----- TASK INPUT -----
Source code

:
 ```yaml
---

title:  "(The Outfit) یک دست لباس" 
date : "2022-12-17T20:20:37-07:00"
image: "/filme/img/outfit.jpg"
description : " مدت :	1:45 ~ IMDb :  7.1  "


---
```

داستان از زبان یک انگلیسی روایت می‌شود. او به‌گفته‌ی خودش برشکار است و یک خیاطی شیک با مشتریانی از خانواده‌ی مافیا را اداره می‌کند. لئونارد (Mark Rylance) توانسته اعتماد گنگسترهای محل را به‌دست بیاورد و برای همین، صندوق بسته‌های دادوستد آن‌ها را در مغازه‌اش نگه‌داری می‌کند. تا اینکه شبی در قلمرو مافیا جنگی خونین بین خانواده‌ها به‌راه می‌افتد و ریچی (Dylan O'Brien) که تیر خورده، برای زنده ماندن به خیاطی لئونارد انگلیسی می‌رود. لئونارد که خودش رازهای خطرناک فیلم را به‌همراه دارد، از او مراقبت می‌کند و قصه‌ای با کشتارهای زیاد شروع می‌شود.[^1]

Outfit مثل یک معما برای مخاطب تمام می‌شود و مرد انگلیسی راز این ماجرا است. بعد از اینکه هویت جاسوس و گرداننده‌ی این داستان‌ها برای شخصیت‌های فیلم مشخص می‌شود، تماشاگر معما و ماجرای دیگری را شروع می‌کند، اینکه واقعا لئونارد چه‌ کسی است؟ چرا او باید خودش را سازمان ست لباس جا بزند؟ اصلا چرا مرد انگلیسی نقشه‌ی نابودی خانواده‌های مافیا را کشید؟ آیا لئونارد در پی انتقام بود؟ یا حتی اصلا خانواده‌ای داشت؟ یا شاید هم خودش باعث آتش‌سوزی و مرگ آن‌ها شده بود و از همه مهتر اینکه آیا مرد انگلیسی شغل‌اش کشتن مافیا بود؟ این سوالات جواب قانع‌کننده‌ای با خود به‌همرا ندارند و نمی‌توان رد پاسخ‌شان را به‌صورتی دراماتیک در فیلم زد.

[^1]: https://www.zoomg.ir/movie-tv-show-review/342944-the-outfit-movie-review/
-----
_DESCRIPTION OF THE TASK_
Return every record above exactly as it appears.

_ANSWER TO THE PROBLEM_
Source code

:
 ```yaml
---

title:  "(The Outfit) یک دست لباس" 
date : "2022-12-17T20:20:37-07:00"
image: "/filme/img/outfit.jpg"
description : " مدت :	1:45 ~ IMDb :  7.1  "


---
```

داستان از زبان یک انگلیسی روایت می‌شود. او به‌گفته‌ی خودش برشکار است و یک خیاطی شیک با مشتریانی از خانواده‌ی مافیا را اداره می‌کند. لئونارد (Mark Rylance) توانسته اعتماد گنگسترهای محل را به‌دست بیاورد و برای همین، صندوق بسته‌های دادوستد آن‌ها را در مغازه‌اش نگه‌داری می‌کند. تا اینکه شبی در قلمرو مافیا جنگی خونین بین خانواده‌ها به‌راه می‌افتد و ریچی (Dylan O'Brien) که تیر خورده، برای زنده ماندن به خیاطی لئونارد انگلیسی می‌رود. لئونارد که خودش رازهای خطرناک فیلم را به‌همراه دارد، از او مراقبت می‌کند و قصه‌ای با کشتارهای زیاد شروع می‌شود.[^1]

Outfit مثل یک معما برای مخاطب تمام می‌شود و مرد انگلیسی راز این ماجرا است. بعد از اینکه هویت جاسوس و گرداننده‌ی این داستان‌ها برای شخصیت‌های فیلم مشخص می‌شود، تماشاگر معما و ماجرای دیگری را شروع می‌کند، اینکه واقعا لئونارد چه‌ کسی است؟ چرا او باید خودش را سازمان ست لباس جا بزند؟ اصلا چرا مرد انگلیسی نقشه‌ی نابودی خانواده‌های مافیا را کشید؟ آیا لئونارد در پی انتقام بود؟ یا حتی اصلا خانواده‌ای داشت؟ یا شاید هم خودش باعث آتش‌سوزی و مرگ آن‌ها شده بود و از همه مهتر اینکه آیا مرد انگلیسی شغل‌اش کشتن مافیا بود؟ این سوالات جواب قانع‌کننده‌ای با خود به‌همرا ندارند و نمی‌توان رد پاسخ‌شان را به‌صورتی دراماتیک در فیلم زد.

[^1]: https://www.zoomg.ir/movie-tv-show-review/342944-the-outfit-movie-review/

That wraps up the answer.